Problem to work on
Once the line containing "effects on the" is found in the entries below, restate it and each following line word for word, stopping after the line containing "reason it proves".

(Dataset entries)
-- -- --
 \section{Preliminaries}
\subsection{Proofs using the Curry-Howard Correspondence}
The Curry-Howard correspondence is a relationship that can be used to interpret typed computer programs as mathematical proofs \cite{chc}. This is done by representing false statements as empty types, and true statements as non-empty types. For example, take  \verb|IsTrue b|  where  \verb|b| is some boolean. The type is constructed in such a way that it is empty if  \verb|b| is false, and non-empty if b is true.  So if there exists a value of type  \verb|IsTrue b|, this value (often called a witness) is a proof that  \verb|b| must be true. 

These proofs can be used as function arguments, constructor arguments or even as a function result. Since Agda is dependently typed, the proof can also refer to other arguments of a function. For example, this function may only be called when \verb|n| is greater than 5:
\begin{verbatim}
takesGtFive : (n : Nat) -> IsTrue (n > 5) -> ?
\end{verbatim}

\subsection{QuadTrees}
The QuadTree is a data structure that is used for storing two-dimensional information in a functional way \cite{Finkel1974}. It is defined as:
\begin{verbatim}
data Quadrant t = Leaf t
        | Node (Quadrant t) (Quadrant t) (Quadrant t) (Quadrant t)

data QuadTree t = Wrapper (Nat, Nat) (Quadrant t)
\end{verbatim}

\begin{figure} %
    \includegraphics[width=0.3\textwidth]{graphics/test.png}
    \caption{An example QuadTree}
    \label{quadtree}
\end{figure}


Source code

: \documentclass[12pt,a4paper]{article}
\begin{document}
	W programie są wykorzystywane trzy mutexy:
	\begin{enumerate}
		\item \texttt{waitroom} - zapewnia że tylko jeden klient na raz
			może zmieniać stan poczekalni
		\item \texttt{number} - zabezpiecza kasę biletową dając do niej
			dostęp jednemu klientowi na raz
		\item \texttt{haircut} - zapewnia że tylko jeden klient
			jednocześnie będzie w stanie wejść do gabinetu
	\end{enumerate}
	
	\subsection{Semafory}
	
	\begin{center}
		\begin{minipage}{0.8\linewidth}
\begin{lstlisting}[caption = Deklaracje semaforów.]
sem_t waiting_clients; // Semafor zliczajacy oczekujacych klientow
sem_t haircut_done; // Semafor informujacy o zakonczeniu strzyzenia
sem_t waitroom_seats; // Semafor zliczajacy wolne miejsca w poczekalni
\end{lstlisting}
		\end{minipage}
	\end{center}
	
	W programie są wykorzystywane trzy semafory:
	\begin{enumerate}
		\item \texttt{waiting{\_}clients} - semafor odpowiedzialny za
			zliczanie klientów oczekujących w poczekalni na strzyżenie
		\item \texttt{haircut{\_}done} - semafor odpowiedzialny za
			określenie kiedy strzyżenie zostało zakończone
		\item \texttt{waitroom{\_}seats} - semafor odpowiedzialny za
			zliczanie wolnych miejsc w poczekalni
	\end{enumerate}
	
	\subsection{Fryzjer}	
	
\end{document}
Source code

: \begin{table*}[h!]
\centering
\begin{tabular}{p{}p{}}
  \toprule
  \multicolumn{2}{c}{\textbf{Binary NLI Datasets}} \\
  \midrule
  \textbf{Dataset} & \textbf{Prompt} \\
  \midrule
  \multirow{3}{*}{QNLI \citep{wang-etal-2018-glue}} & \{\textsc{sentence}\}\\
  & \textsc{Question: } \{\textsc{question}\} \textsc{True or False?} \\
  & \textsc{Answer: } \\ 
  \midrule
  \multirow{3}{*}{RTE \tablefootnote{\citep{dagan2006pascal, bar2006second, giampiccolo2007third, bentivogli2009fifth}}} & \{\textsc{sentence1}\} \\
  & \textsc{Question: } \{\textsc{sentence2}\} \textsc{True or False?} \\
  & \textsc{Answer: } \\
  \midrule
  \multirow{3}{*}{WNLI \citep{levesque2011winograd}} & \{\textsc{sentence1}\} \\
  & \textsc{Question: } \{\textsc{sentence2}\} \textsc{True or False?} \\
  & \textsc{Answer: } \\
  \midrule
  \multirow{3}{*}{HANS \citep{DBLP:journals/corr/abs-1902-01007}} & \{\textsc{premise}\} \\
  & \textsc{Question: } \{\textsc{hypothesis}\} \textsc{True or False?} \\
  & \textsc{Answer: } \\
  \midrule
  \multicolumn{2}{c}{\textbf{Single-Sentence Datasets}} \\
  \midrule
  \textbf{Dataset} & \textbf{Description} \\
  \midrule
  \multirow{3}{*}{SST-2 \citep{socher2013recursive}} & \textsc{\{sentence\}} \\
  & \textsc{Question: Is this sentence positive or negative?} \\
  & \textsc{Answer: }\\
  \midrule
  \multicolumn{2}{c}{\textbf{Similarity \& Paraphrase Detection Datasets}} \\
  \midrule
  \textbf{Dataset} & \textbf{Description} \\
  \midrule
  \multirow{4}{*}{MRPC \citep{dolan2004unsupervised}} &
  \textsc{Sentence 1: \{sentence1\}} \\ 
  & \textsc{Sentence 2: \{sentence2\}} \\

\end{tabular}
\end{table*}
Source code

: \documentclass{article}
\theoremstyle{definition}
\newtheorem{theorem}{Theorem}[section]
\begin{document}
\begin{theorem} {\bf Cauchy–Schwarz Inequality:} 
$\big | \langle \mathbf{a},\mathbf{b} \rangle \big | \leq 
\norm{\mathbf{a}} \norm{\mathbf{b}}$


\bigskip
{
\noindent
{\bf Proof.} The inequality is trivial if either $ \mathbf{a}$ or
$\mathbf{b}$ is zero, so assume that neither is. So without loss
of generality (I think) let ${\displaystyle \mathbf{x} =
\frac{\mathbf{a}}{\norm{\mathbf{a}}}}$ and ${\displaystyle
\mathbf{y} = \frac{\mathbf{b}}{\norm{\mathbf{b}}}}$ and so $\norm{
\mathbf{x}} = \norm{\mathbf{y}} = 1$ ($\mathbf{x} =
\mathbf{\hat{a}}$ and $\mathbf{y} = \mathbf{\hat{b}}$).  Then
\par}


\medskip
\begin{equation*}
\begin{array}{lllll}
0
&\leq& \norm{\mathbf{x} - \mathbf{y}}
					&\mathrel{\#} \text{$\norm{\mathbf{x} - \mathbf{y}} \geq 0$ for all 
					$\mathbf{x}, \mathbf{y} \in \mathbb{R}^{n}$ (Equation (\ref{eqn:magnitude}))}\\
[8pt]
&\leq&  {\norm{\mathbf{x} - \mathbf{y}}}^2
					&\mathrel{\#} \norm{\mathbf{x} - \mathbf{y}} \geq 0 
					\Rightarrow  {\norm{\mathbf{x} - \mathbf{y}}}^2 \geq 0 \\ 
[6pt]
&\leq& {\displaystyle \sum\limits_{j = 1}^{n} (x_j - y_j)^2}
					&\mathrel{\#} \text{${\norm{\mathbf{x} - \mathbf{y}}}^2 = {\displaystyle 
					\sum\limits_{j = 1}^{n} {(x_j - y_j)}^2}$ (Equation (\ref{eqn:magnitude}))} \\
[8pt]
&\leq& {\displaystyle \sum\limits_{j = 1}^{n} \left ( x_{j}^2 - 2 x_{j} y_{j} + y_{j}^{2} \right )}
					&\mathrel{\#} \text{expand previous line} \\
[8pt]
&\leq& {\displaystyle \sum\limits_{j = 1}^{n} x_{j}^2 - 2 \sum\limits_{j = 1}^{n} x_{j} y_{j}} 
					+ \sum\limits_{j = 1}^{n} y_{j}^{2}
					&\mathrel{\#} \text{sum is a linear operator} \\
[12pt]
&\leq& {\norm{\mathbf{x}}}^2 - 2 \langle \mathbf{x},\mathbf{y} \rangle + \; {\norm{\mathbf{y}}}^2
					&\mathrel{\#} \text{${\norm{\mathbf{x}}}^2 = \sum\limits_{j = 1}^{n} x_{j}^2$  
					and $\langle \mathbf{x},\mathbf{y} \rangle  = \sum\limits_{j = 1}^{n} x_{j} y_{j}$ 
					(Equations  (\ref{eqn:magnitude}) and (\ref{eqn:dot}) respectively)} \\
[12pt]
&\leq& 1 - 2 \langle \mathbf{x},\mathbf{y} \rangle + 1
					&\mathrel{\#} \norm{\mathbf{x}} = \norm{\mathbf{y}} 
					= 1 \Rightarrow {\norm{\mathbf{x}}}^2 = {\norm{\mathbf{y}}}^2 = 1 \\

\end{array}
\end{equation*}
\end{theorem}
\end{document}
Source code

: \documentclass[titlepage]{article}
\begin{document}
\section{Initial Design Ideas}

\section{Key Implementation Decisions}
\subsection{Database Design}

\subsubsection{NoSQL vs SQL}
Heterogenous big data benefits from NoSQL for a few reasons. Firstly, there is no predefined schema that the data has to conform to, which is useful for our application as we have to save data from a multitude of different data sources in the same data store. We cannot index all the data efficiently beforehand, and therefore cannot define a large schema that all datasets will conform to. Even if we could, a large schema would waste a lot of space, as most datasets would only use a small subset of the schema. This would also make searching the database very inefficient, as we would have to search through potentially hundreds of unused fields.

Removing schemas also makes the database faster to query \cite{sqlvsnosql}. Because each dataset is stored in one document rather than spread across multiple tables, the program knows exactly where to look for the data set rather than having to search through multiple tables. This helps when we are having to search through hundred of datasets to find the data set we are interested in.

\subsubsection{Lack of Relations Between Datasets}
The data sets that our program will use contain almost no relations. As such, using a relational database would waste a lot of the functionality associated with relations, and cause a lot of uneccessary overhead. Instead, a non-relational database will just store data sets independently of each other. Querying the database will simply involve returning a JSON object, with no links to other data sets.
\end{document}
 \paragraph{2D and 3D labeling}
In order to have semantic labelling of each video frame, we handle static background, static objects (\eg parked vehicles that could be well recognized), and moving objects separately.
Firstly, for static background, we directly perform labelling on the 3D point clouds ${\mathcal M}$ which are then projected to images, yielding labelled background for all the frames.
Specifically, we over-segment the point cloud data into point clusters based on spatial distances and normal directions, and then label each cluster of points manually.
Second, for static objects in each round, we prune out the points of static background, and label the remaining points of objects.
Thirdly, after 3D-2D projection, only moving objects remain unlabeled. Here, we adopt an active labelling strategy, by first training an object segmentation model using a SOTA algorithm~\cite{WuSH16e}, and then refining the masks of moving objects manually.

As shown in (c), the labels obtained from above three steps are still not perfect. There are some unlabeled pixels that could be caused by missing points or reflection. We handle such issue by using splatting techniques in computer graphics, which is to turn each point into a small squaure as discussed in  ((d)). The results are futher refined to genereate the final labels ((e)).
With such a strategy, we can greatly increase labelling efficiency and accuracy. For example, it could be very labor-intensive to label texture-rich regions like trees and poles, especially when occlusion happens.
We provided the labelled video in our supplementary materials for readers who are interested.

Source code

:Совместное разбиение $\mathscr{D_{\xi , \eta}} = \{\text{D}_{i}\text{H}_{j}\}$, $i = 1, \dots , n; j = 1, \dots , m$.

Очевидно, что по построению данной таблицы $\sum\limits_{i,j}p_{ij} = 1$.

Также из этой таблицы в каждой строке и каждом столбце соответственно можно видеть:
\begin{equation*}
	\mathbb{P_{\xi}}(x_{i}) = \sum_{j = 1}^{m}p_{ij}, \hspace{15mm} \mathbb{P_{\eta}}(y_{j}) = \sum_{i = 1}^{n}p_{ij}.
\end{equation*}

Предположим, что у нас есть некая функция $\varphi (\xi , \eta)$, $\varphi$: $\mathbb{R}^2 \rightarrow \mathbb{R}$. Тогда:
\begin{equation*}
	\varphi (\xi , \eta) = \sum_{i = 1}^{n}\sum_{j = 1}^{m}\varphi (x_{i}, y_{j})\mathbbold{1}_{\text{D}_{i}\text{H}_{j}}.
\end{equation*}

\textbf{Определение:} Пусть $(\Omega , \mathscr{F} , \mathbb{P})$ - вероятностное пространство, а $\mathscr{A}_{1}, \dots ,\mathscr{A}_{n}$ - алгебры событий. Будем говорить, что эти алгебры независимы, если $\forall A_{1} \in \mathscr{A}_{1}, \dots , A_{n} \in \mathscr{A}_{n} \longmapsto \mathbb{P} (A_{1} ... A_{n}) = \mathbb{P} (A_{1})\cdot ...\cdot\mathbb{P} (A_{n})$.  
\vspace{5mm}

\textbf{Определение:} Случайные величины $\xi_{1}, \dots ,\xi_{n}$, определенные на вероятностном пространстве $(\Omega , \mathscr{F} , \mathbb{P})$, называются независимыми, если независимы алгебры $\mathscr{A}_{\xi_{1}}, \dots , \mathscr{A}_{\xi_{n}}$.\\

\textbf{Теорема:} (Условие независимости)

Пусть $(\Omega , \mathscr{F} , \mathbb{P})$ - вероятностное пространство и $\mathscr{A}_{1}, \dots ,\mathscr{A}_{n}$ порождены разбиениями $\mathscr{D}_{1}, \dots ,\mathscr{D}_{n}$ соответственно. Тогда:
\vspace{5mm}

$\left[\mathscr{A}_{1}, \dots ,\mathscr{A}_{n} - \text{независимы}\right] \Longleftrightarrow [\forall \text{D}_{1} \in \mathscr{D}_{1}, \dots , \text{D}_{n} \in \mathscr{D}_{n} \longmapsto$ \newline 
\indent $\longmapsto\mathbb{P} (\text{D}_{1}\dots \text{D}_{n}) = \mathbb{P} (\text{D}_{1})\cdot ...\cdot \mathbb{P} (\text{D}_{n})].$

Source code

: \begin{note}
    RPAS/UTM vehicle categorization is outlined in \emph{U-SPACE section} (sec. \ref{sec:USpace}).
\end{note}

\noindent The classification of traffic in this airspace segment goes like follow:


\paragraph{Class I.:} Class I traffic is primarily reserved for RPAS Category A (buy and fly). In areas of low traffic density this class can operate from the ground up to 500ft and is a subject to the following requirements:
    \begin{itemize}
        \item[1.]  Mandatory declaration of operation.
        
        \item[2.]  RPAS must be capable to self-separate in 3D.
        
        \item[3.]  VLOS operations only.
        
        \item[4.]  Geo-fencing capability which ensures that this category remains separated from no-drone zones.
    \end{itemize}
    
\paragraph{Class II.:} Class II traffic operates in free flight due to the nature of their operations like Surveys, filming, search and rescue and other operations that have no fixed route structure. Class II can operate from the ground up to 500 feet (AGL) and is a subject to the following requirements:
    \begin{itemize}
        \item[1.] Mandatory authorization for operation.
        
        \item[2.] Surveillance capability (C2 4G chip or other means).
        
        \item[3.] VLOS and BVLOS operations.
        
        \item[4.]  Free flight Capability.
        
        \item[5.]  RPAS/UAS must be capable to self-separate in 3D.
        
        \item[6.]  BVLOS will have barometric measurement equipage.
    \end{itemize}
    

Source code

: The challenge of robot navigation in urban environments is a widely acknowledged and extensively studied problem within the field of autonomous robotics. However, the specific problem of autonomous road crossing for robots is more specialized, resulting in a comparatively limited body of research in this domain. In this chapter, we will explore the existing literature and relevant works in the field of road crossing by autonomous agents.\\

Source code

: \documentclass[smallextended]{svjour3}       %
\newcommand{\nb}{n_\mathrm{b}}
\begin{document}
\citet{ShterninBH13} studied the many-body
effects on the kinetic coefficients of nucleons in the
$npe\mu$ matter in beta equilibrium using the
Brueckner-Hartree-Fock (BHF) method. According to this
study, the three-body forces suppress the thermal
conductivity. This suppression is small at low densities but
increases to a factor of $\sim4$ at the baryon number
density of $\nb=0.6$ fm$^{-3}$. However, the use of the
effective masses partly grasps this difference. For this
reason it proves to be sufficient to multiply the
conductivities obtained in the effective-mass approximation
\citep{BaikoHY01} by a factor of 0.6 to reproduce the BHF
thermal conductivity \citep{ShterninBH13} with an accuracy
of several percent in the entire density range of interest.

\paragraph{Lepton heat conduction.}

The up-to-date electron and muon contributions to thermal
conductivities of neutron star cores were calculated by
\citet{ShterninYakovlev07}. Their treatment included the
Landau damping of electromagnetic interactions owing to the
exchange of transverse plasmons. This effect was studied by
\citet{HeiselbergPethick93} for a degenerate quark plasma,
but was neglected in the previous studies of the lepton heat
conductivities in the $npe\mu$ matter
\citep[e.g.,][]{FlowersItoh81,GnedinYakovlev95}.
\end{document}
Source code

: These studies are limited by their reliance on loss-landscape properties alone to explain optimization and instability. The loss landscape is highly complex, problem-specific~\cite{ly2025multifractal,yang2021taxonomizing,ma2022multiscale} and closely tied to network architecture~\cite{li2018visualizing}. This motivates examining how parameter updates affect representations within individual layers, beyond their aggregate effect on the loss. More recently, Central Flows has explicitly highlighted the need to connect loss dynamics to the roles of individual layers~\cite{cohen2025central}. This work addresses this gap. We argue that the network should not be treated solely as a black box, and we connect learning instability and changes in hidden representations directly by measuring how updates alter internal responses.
-- -- --
Finished task
effects on the kinetic coefficients of nucleons in the
$npe\mu$ matter in beta equilibrium using the
Brueckner-Hartree-Fock (BHF) method. According to this
study, the three-body forces suppress the thermal
conductivity. This suppression is small at low densities but
increases to a factor of $\sim4$ at the baryon number
density of $\nb=0.6$ fm$^{-3}$. However, the use of the
effective masses partly grasps this difference. For this
reason it proves to be sufficient to multiply the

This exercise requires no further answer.